There are two types of RDS snapshots: automated and manual. Automated snapshots get triggered during a daily backup window, backing up databases and transactions logs. Automated snapshots are also taken during single-AZ to Multi-AZ conversion, database engine upgrades, and at the time of replica creation. These snapshots are purged based on a specified retention period, with a maximum of 35 days. At the time of RDS instance deletion, you have the option to keep automated snapshots, but these snapshots are automatically deleted at the end of retention period.

In some cases, business needs to retain snapshots for longer than 35 days to meet compliance requirements. Manual snapshots can be created by users any time using AWS Management Console, AWS CLI, or RDS API, and are kept until explicitly deleted. The key use cases of manual snapshots are long-term retention, cross-Region backup, and safeguarding database deletion.

How are RDS snapshots billed?

RDS snapshots are charged based on the amount of data stored in the snapshots and the duration for which the snapshots are retained. Data transfer charges are applied when snapshots are copied to a different Region. There are no backups charges for snapshots whose size is up to the total provisioned storage for all DB instances in a Region and account. For example, if you have two Amazon RDS for MySQL instances of 50 GB, three Amazon RDS for SQL Server instances of 100 GB, and two Amazon RDS for PostgreSQL instances of 150 GB in the us-east-1 Region, you will have a total of 700 GB backup storage at no additional charge. If you have a total of 800 GB of backup storage in that Region, you will be charged for the 100 GB of excess backup storage. For more details, refer to Amazon RDS pricing.

Solution overview

This Amazon RDS cost-optimization approach consists of the following key steps:

Identify the RDS instances with the maximum snapshots.
Identify the oldest RDS instances.
Identify any orphan RDS snapshots.

The following diagram illustrates this process and subsequent steps.

Throughout this post, we use the AWS CLI aws rds describe-db-snapshots command.
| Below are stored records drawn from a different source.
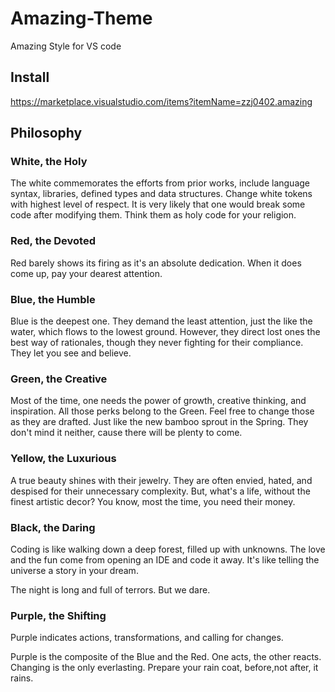 # Amazing-Theme

Amazing Style for VS code

## Install

<https://marketplace.visualstudio.com/items?itemName=zzj0402.amazing>

## Philosophy

### White, the Holy

The white commemorates the efforts from prior works, include language syntax, libraries, defined types and data structures.
Change white tokens with highest level of respect.
It is very likely that one would break some code after modifying them.
Think them as holy code for your religion.

### Red, the Devoted

Red barely shows its firing as it's an absolute dedication.
When it does come up, pay your dearest attention.

### Blue, the Humble

Blue is the deepest one.
They demand the least attention, just the like the water, which flows to the lowest ground.
However, they direct lost ones the best way of rationales, though they never fighting for their compliance.
They let you see and believe.

### Green, the Creative

Most of the time, one needs the power of growth, creative thinking, and inspiration.
All those perks belong to the Green.
Feel free to change those as they are drafted.
Just like the new bamboo sprout in the Spring.
They don't mind it neither, cause there will be plenty to come.

### Yellow, the Luxurious

A true beauty shines with their jewelry.
They are often envied, hated, and despised for their unnecessary complexity.
But, what's a life, without the finest artistic decor?
You know, most the time, you need their money.

### Black, the Daring

Coding is like walking down a deep forest, filled up with unknowns.
The love and the fun come from opening an IDE and code it away.
It's like telling the universe a story in your dream.

The night is long and full of terrors.
But we dare.

### Purple, the Shifting

Purple indicates actions, transformations, and calling for changes.

Purple is the composite of the Blue and the Red.
One acts, the other reacts.
Changing is the only everlasting.
Prepare your rain coat, before,not after, it rains.
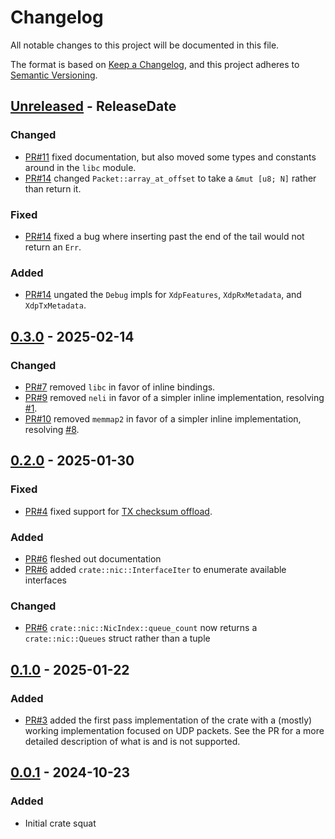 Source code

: <!-- markdownlint-disable blanks-around-headings blanks-around-lists no-duplicate-heading -->

# Changelog
All notable changes to this project will be documented in this file.

The format is based on [Keep a Changelog](https://keepachangelog.com/en/1.0.0/),
and this project adheres to [Semantic Versioning](https://semver.org/spec/v2.0.0.html).

<!-- next-header -->
## [Unreleased] - ReleaseDate
### Changed
- [PR#11](https://github.com/Jake-Shadle/xdp/pull/11) fixed documentation, but also moved some types and constants around in the `libc` module.
- [PR#14](https://github.com/Jake-Shadle/xdp/pull/14) changed `Packet::array_at_offset` to take a `&mut [u8; N]` rather than return it.

### Fixed
- [PR#14](https://github.com/Jake-Shadle/xdp/pull/14) fixed a bug where inserting past the end of the tail would not return an `Err`.

### Added
- [PR#14](https://github.com/Jake-Shadle/xdp/pull/14) ungated the `Debug` impls for `XdpFeatures`, `XdpRxMetadata`, and `XdpTxMetadata`.

## [0.3.0] - 2025-02-14
### Changed
- [PR#7](https://github.com/Jake-Shadle/xdp/pull/7) removed `libc` in favor of inline bindings.
- [PR#9](https://github.com/Jake-Shadle/xdp/pull/9) removed `neli` in favor of a simpler inline implementation, resolving [#1](https://github.com/Jake-Shadle/xdp/issues/1).
- [PR#10](https://github.com/Jake-Shadle/xdp/pull/10) removed `memmap2` in favor of a simpler inline implementation, resolving [#8](https://github.com/Jake-Shadle/xdp/issues/8).

## [0.2.0] - 2025-01-30
### Fixed
- [PR#4](https://github.com/Jake-Shadle/xdp/pull/4) fixed support for [TX checksum offload](https://docs.kernel.org/networking/xsk-tx-metadata.html).

### Added
- [PR#6](https://github.com/Jake-Shadle/xdp/pull/6) fleshed out documentation
- [PR#6](https://github.com/Jake-Shadle/xdp/pull/6) added `crate::nic::InterfaceIter` to enumerate available interfaces

### Changed
- [PR#6](https://github.com/Jake-Shadle/xdp/pull/6) `crate::nic::NicIndex::queue_count` now returns a `crate::nic::Queues` struct rather than a tuple

## [0.1.0] - 2025-01-22
### Added
- [PR#3](https://github.com/Jake-Shadle/xdp/pull/3) added the first pass implementation of the crate with a (mostly) working implementation focused on UDP packets. See the PR for a more detailed description of what is and is not supported.

## [0.0.1] - 2024-10-23
### Added
- Initial crate squat

<!-- next-url -->
[Unreleased]: https://github.com/Jake-Shadle/xdp/compare/0.3.0...HEAD
[0.3.0]: https://github.com/Jake-Shadle/xdp/compare/0.2.0...0.3.0
[0.2.0]: https://github.com/Jake-Shadle/xdp/compare/0.1.0...0.2.0
[0.1.0]: https://github.com/Jake-Shadle/xdp/compare/0.0.1...0.1.0
[0.0.1]: https://github.com/Jake-Shadle/xdp/releases/tag/0.0.1
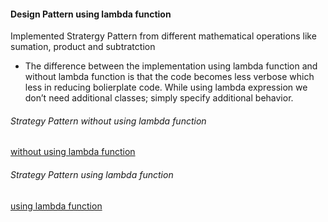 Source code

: 
#### Design Pattern using lambda function

Implemented Stratergy Pattern from different mathematical operations like sumation, product and subtratction 

- The difference between the implementation using lambda function and without lambda function is that the code becomes less verbose which less in reducing bolierplate code. While using lambda expression we don’t need additional classes; simply specify additional behavior.

###### Strategy Pattern without using lambda function
[without using lambda function](https://github.com/sharma-vidhi/cmpe202/blob/master/lab9/Screenshot/StrategyPattern.png)

###### Strategy Pattern using lambda function
[using lambda function](https://github.com/sharma-vidhi/cmpe202/blob/master/lab9/Screenshot/StrategyPattern_lambda.png)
Let’s understand the major components of this command with the following example:

aws rds describe-db-snapshots
—db-snapshot-identifier mydbsnapshot
{
“DBSnapshots”: [
{
…
“DBSnapshotIdentifier”: “mydbsnapshot”,
“DBInstanceIdentifier”: “mysqldb”,
“SnapshotCreateTime”: “2023-02-08T22:28:08.598Z”,
“SnapshotType”: “manual”,
…
}
]
}

The SnapshotType value provides the following types of snapshot:

automated – Snapshots that have been automatically taken by Amazon RDS for your AWS account
manual – Snapshots that have been taken manually by your AWS account
shared – Snapshots that have been shared with your AWS account
public – Snapshots that have been marked as public
awsbackup – Snapshots that are managed by AWS Backup

By reducing the overall size and number of snapshots, you can reduce the cost incurred by RDS snapshot storage. You can delete a manual, shared, or public DB snapshot using the AWS Management Console, the AWS CLI, or the Amazon RDS API. To delete a shared or public snapshot, you must sign in to the AWS account that owns the snapshot. If you have automated DB snapshots that you want to delete without deleting the DB instance, change the backup retention period for the DB instance to 0. This action will delete all automated snapshots of the DB instance.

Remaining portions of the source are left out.